◆ WHAT THE TASK ASKS
The pictures stay out. Please retype every line below exactly.

(Stored entries)
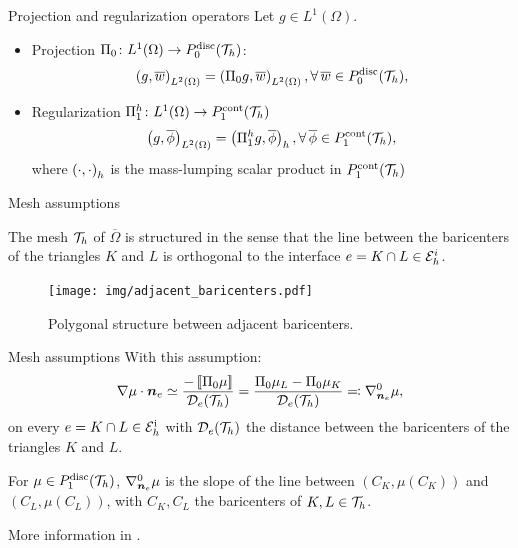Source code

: \begin{frame}{Projection and regularization operators}
	Let $g\in L^1(\Omega)$.

	\begin{itemize}
		\item Projection $\Pi_0\colon L^1(\Omega) \rightarrow \relax{P}^{\text{disc}}_0(\mathcal{T}_h)$:
		\begin{equation*}
			\left(g,\overline{w}\right)_{L^2(\Omega)}=
			\left(\Pi_0 g,\overline{w}\right)_{L^2(\Omega)},\forall\,\overline{w}\in \relax{P}^{\text{disc}}_0(\mathcal{T}_h),
		\end{equation*}
		\item Regularization $\Pi^h_1\colon L^1(\Omega)\rightarrow \relax{P}^{\text{cont}}_1(\mathcal{T}_h)$
		\begin{equation*}
			\left(g,\overline{\phi}\right)_{L^2(\Omega)}=\left(\Pi^h_1 g,\overline{\phi}\right)_h,\forall\,\overline{\phi}\in \relax{P}^{\text{cont}}_1(\mathcal{T}_h),
		\end{equation*}
		where $\left(\cdot,\cdot\right)_h$ is the mass-lumping scalar product in $\relax{P}^{\text{cont}}_1(\mathcal{T}_h)$
	\end{itemize}
\end{frame}

\begin{frame}{Mesh assumptions}
	\begin{hypothesis}
		\label{hyp:mesh_n}
		The mesh $\mathcal{T}_h$ of $\overline\Omega$ is structured in the sense that the line between the baricenters of the triangles $K$ and $L$ is orthogonal to the interface $e=K\cap L\in\mathcal{E}_h^i$.
	\end{hypothesis}
	\vspace*{0.5cm}
	\begin{figure}
		\centering
		\texttt{[image: img/adjacent\_baricenters.pdf]}
		\caption{Polygonal structure between adjacent baricenters.}
	\end{figure}
\end{frame}
\begin{frame}{Mesh assumptions}
	With this assumption:
	$$\nabla\mu \cdot \boldsymbol{n}_e \simeq\frac{-\left[\!\left[\Pi_0\mu\right]\!\right]}{\mathcal{D}_e(\mathcal{T}_h)}= \frac{\Pi_0\mu_L-\Pi_0\mu_K}{\mathcal{D}_e(\mathcal{T}_h)}\eqqcolon \nabla_{\boldsymbol{n}_e}^0\mu,$$
	on every $e=K\cap L\in\mathcal{E}_h^{\text{i}}$ with $\mathcal{D}_e(\mathcal{T}_h)$ the distance between the baricenters of the triangles $K$ and $L$.

	\begin{block}{}
		For $\mu\in\relax{P}^{\text{disc}}_1(\mathcal{T}_h)$, $\nabla_{\boldsymbol{n}_e}^0\mu$ is the slope of the line between $(C_K, \mu(C_K))$ and $(C_L, \mu(C_L))$, with $C_K, C_L$ the baricenters of $K, L\in\mathcal{T}_h$.
	\end{block}

	More information in \cite{acosta-soba_KS_2022}.
\end{frame}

◆ COMPLETED TASK
Source code

: \begin{frame}{Projection and regularization operators}
	Let $g\in L^1(\Omega)$.

	\begin{itemize}
		\item Projection $\Pi_0\colon L^1(\Omega) \rightarrow \relax{P}^{\text{disc}}_0(\mathcal{T}_h)$:
		\begin{equation*}
			\left(g,\overline{w}\right)_{L^2(\Omega)}=
			\left(\Pi_0 g,\overline{w}\right)_{L^2(\Omega)},\forall\,\overline{w}\in \relax{P}^{\text{disc}}_0(\mathcal{T}_h),
		\end{equation*}
		\item Regularization $\Pi^h_1\colon L^1(\Omega)\rightarrow \relax{P}^{\text{cont}}_1(\mathcal{T}_h)$
		\begin{equation*}
			\left(g,\overline{\phi}\right)_{L^2(\Omega)}=\left(\Pi^h_1 g,\overline{\phi}\right)_h,\forall\,\overline{\phi}\in \relax{P}^{\text{cont}}_1(\mathcal{T}_h),
		\end{equation*}
		where $\left(\cdot,\cdot\right)_h$ is the mass-lumping scalar product in $\relax{P}^{\text{cont}}_1(\mathcal{T}_h)$
	\end{itemize}
\end{frame}

\begin{frame}{Mesh assumptions}
	\begin{hypothesis}
		\label{hyp:mesh_n}
		The mesh $\mathcal{T}_h$ of $\overline\Omega$ is structured in the sense that the line between the baricenters of the triangles $K$ and $L$ is orthogonal to the interface $e=K\cap L\in\mathcal{E}_h^i$.
	\end{hypothesis}
	\vspace*{0.5cm}
	\begin{figure}
		\centering
		\texttt{[image: img/adjacent\_baricenters.pdf]}
		\caption{Polygonal structure between adjacent baricenters.}
	\end{figure}
\end{frame}
\begin{frame}{Mesh assumptions}
	With this assumption:
	$$\nabla\mu \cdot \boldsymbol{n}_e \simeq\frac{-\left[\!\left[\Pi_0\mu\right]\!\right]}{\mathcal{D}_e(\mathcal{T}_h)}= \frac{\Pi_0\mu_L-\Pi_0\mu_K}{\mathcal{D}_e(\mathcal{T}_h)}\eqqcolon \nabla_{\boldsymbol{n}_e}^0\mu,$$
	on every $e=K\cap L\in\mathcal{E}_h^{\text{i}}$ with $\mathcal{D}_e(\mathcal{T}_h)$ the distance between the baricenters of the triangles $K$ and $L$.

	\begin{block}{}
		For $\mu\in\relax{P}^{\text{disc}}_1(\mathcal{T}_h)$, $\nabla_{\boldsymbol{n}_e}^0\mu$ is the slope of the line between $(C_K, \mu(C_K))$ and $(C_L, \mu(C_L))$, with $C_K, C_L$ the baricenters of $K, L\in\mathcal{T}_h$.
	\end{block}

	More information in \cite{acosta-soba_KS_2022}.
\end{frame}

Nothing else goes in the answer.